By Patrick Emerson
Oregon Economics Blog
Kaboom! Went the Oregon general fund.
The Office of Economic Analysis blog has a nice picture that does a good job describing the torpedo they good ship Oregon took to her hull.
This is net receipts from February though April for the last 14 years. Note how Oregon is $400,000 in the red in 2010, meaning we refunded $400,000 more than we took in during that period, and this is with 66 and 67.
What is going on?
…preliminary numbers show that the biggest culprit was capital gains. Following a 60 percent decline in capital gains income from the 2007 tax year to the 2008 tax year, we were expecting an additional 10 percent decline for the 2009 tax year. This was in line with what many other states were projecting (5 percent to -20 percent) based on an informal survey conducted early last winter. Unfortunately, preliminary estimates show that capital gains income likely dropped at least another 50 percent for the 2009 tax year.

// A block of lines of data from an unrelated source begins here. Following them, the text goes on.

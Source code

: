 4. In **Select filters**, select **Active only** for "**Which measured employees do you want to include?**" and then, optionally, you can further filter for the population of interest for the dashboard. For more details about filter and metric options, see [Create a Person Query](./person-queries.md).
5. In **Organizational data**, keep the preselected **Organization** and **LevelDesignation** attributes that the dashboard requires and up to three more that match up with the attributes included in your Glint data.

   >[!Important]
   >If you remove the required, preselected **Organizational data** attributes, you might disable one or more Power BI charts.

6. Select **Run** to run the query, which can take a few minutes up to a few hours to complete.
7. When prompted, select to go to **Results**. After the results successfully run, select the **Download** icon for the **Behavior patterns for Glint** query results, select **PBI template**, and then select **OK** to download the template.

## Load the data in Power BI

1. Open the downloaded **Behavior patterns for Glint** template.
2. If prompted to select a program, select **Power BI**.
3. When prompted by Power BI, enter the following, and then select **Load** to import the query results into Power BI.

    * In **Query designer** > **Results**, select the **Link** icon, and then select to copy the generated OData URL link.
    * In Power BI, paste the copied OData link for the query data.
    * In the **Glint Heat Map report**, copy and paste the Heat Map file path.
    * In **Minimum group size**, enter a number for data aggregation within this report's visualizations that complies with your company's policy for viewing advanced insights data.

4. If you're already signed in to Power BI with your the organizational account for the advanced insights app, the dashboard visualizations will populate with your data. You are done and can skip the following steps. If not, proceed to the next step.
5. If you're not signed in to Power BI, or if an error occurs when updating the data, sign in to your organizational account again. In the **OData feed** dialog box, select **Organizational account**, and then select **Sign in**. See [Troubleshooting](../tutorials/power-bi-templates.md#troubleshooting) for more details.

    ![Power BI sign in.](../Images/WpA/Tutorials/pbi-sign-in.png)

Going forward we believe that we will see an uptick in capital gains income, but carry forward losses and low levels of business transactions will limit growth.
Sigh.
Which brings me to another topic. Polictical football is being made of the decision not to call a special session and institute a 9% across-the-board cut. But, of course, as OPBs Chris Lehman reported lots of agencies only rely partly on general fund monies. In fact K-12 education makes up more than 40% of general fund spending thanks to Measure 5. Higher ed. another 10%. Mandated Medicaid about another 12%. After that the only other significant portion is corrections and we see what a 9% cut will do there. Given the dire state of K-12 in particular it seems difficult to understand why we wouldn’t want to try and protect it. But the reality of the numbers is stark: there just isn’t a way to protect K-12 without totally gutting other state programs. So while I like the idea of being more nuanced about cuts, there just aren’t many degrees of freedom here.
Which of course brings me back to kicker reform and a rainy-day fund. Yes, it does not fix long run trends that Tim Duy has very clearly explained, but a substantial rainy-day fund would allow us to avoid these types of draconian cuts to basic services in recessions.